Brief: Quote the whole listing exactly. Leave the pictures out of your copy.
==============================
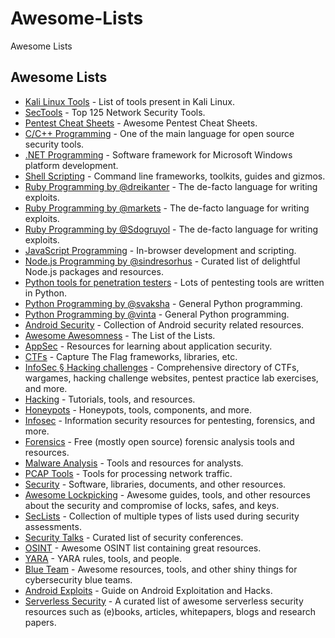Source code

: # Awesome-Lists
Awesome Lists
## Awesome Lists

* [Kali Linux Tools](http://tools.kali.org/tools-listing) - List of tools present in Kali Linux.
* [SecTools](http://sectools.org/) - Top 125 Network Security Tools.
* [Pentest Cheat Sheets](https://github.com/coreb1t/awesome-pentest-cheat-sheets) - Awesome Pentest Cheat Sheets.
* [C/C++ Programming](https://github.com/fffaraz/awesome-cpp) - One of the main language for open source security tools.
* [.NET Programming](https://github.com/quozd/awesome-dotnet) - Software framework for Microsoft Windows platform development.
* [Shell Scripting](https://github.com/alebcay/awesome-shell) - Command line frameworks, toolkits, guides and gizmos.
* [Ruby Programming by @dreikanter](https://github.com/dreikanter/ruby-bookmarks) - The de-facto language for writing exploits.
* [Ruby Programming by @markets](https://github.com/markets/awesome-ruby) - The de-facto language for writing exploits.
* [Ruby Programming by @Sdogruyol](https://github.com/Sdogruyol/awesome-ruby) - The de-facto language for writing exploits.
* [JavaScript Programming](https://github.com/sorrycc/awesome-javascript) - In-browser development and scripting.
* [Node.js Programming by @sindresorhus](https://github.com/sindresorhus/awesome-nodejs) - Curated list of delightful Node.js packages and resources.
* [Python tools for penetration testers](https://github.com/dloss/python-pentest-tools) - Lots of pentesting tools are written in Python.
* [Python Programming by @svaksha](https://github.com/svaksha/pythonidae) - General Python programming.
* [Python Programming by @vinta](https://github.com/vinta/awesome-python) - General Python programming.
* [Android Security](https://github.com/ashishb/android-security-awesome) - Collection of Android security related resources.
* [Awesome Awesomness](https://github.com/bayandin/awesome-awesomeness) - The List of the Lists.
* [AppSec](https://github.com/paragonie/awesome-appsec) - Resources for learning about application security.
* [CTFs](https://github.com/apsdehal/awesome-ctf) - Capture The Flag frameworks, libraries, etc.
* [InfoSec § Hacking challenges](https://github.com/AnarchoTechNYC/meta/wiki/InfoSec#hacking-challenges) - Comprehensive directory of CTFs, wargames, hacking challenge websites, pentest practice lab exercises, and more.
* [Hacking](https://github.com/carpedm20/awesome-hacking) - Tutorials, tools, and resources.
* [Honeypots](https://github.com/paralax/awesome-honeypots) - Honeypots, tools, components, and more.
* [Infosec](https://github.com/onlurking/awesome-infosec) - Information security resources for pentesting, forensics, and more.
* [Forensics](https://github.com/Cugu/awesome-forensics) - Free (mostly open source) forensic analysis tools and resources.
* [Malware Analysis](https://github.com/rshipp/awesome-malware-analysis) - Tools and resources for analysts.
* [PCAP Tools](https://github.com/caesar0301/awesome-pcaptools) - Tools for processing network traffic.
* [Security](https://github.com/sbilly/awesome-security) - Software, libraries, documents, and other resources.
* [Awesome Lockpicking](https://github.com/meitar/awesome-lockpicking) - Awesome guides, tools, and other resources about the security and compromise of locks, safes, and keys.
* [SecLists](https://github.com/danielmiessler/SecLists) - Collection of multiple types of lists used during security assessments.
* [Security Talks](https://github.com/PaulSec/awesome-sec-talks) - Curated list of security conferences.
* [OSINT](https://github.com/jivoi/awesome-osint) - Awesome OSINT list containing great resources.
* [YARA](https://github.com/InQuest/awesome-yara) - YARA rules, tools, and people.
* [Blue Team](https://github.com/meitar/awesome-cybersecurity-blueteam) - Awesome resources, tools, and other shiny things for cybersecurity blue teams.
* [Android Exploits](https://github.com/sundaysec/Android-Exploits) - Guide on Android Exploitation and Hacks.
* [Serverless Security](https://github.com/puresec/awesome-serverless-security/) - A curated list of awesome serverless security resources such as (e)books, articles, whitepapers, blogs and research papers.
==============================
Response:
Source code

: # Awesome-Lists
Awesome Lists
## Awesome Lists

* [Kali Linux Tools](http://tools.kali.org/tools-listing) - List of tools present in Kali Linux.
* [SecTools](http://sectools.org/) - Top 125 Network Security Tools.
* [Pentest Cheat Sheets](https://github.com/coreb1t/awesome-pentest-cheat-sheets) - Awesome Pentest Cheat Sheets.
* [C/C++ Programming](https://github.com/fffaraz/awesome-cpp) - One of the main language for open source security tools.
* [.NET Programming](https://github.com/quozd/awesome-dotnet) - Software framework for Microsoft Windows platform development.
* [Shell Scripting](https://github.com/alebcay/awesome-shell) - Command line frameworks, toolkits, guides and gizmos.
* [Ruby Programming by @dreikanter](https://github.com/dreikanter/ruby-bookmarks) - The de-facto language for writing exploits.
* [Ruby Programming by @markets](https://github.com/markets/awesome-ruby) - The de-facto language for writing exploits.
* [Ruby Programming by @Sdogruyol](https://github.com/Sdogruyol/awesome-ruby) - The de-facto language for writing exploits.
* [JavaScript Programming](https://github.com/sorrycc/awesome-javascript) - In-browser development and scripting.
* [Node.js Programming by @sindresorhus](https://github.com/sindresorhus/awesome-nodejs) - Curated list of delightful Node.js packages and resources.
* [Python tools for penetration testers](https://github.com/dloss/python-pentest-tools) - Lots of pentesting tools are written in Python.
* [Python Programming by @svaksha](https://github.com/svaksha/pythonidae) - General Python programming.
* [Python Programming by @vinta](https://github.com/vinta/awesome-python) - General Python programming.
* [Android Security](https://github.com/ashishb/android-security-awesome) - Collection of Android security related resources.
* [Awesome Awesomness](https://github.com/bayandin/awesome-awesomeness) - The List of the Lists.
* [AppSec](https://github.com/paragonie/awesome-appsec) - Resources for learning about application security.
* [CTFs](https://github.com/apsdehal/awesome-ctf) - Capture The Flag frameworks, libraries, etc.
* [InfoSec § Hacking challenges](https://github.com/AnarchoTechNYC/meta/wiki/InfoSec#hacking-challenges) - Comprehensive directory of CTFs, wargames, hacking challenge websites, pentest practice lab exercises, and more.
* [Hacking](https://github.com/carpedm20/awesome-hacking) - Tutorials, tools, and resources.
* [Honeypots](https://github.com/paralax/awesome-honeypots) - Honeypots, tools, components, and more.
* [Infosec](https://github.com/onlurking/awesome-infosec) - Information security resources for pentesting, forensics, and more.
* [Forensics](https://github.com/Cugu/awesome-forensics) - Free (mostly open source) forensic analysis tools and resources.
* [Malware Analysis](https://github.com/rshipp/awesome-malware-analysis) - Tools and resources for analysts.
* [PCAP Tools](https://github.com/caesar0301/awesome-pcaptools) - Tools for processing network traffic.
* [Security](https://github.com/sbilly/awesome-security) - Software, libraries, documents, and other resources.
* [Awesome Lockpicking](https://github.com/meitar/awesome-lockpicking) - Awesome guides, tools, and other resources about the security and compromise of locks, safes, and keys.
* [SecLists](https://github.com/danielmiessler/SecLists) - Collection of multiple types of lists used during security assessments.
* [Security Talks](https://github.com/PaulSec/awesome-sec-talks) - Curated list of security conferences.
* [OSINT](https://github.com/jivoi/awesome-osint) - Awesome OSINT list containing great resources.
* [YARA](https://github.com/InQuest/awesome-yara) - YARA rules, tools, and people.
* [Blue Team](https://github.com/meitar/awesome-cybersecurity-blueteam) - Awesome resources, tools, and other shiny things for cybersecurity blue teams.
* [Android Exploits](https://github.com/sundaysec/Android-Exploits) - Guide on Android Exploitation and Hacks.
* [Serverless Security](https://github.com/puresec/awesome-serverless-security/) - A curated list of awesome serverless security resources such as (e)books, articles, whitepapers, blogs and research papers.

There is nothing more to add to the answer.